Yani devlet bu kez adamını harcamadı.

Ama Ermeni cephesi de güçlü ve pes etmeye niyetleri yok!

Yani tartışma devam edecek.

*** *** ***

PROVOKASYONLARA DİKKAT!

Yalanda sınır tanımayan Milliyet gazetesinin haberini Baransu-Uslu çizgisinde yayın yapan bir internet sitesi de sayfalarına taşımış.

Haberi olduğu gibi alıyorum:

ABD istihbaratına göre İran yönetiminin kontrolünde faaliyet gösteren 'Kudüs Ordusu' adlı örgüt eylem yapmak amacıyla Türkiye`ye girdi...
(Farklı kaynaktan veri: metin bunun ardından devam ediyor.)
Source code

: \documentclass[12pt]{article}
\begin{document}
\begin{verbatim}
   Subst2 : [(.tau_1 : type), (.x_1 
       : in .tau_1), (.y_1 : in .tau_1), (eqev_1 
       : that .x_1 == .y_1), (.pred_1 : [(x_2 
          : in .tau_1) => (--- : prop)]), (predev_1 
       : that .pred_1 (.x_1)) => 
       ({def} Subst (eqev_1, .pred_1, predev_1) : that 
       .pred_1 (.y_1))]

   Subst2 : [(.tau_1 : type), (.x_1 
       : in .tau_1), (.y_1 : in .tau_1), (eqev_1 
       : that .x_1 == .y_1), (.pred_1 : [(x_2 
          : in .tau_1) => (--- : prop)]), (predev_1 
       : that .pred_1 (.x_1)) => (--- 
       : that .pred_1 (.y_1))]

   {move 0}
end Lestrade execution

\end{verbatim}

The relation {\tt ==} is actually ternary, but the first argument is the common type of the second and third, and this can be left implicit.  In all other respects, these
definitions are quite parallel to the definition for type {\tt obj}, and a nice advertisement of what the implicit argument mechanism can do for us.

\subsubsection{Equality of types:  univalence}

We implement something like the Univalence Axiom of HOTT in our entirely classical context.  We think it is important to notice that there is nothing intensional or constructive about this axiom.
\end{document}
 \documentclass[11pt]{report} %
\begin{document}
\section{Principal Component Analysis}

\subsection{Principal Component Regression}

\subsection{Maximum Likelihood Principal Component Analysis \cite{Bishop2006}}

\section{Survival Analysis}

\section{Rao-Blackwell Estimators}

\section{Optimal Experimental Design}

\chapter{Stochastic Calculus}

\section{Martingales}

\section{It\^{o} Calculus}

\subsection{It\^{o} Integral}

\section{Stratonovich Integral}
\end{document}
Türkiye`de bir dönem gazeteci Uğur Mumcu ve akademisyen Ahmet Kışlalı ve Muammer Aksoy ile Bahriye Üçok`un öldürülmesi eylemlerini gerçekleştiren Kudüs Ordusu (Kudüs Gücü) adlı örgütün yeniden canlandığı tespit edildi.

Türkiye`de kaos ortamı oluşturmayı hedefleyerek birçok aydına yönelik eylemler gerçekleştiren Kudüs Ordusu`nun faaliyetleri 1999-2000 yılları arasındaki seri operasyonlarla günışığına çıkarılmıştı.

Haber uyduruk ve yanlış bilgilerden meydana getirilmiş. Nitekim o dönemdeki dava da boş çıkmıştı.

Uğur Mumcu olayında 'İslami Hareket' suçlanmıştı. Sonradan farklı bilgilere ulaşıldı. Hatta cinayetin Ergenekon işi olduğu iddiası da dile getirildi.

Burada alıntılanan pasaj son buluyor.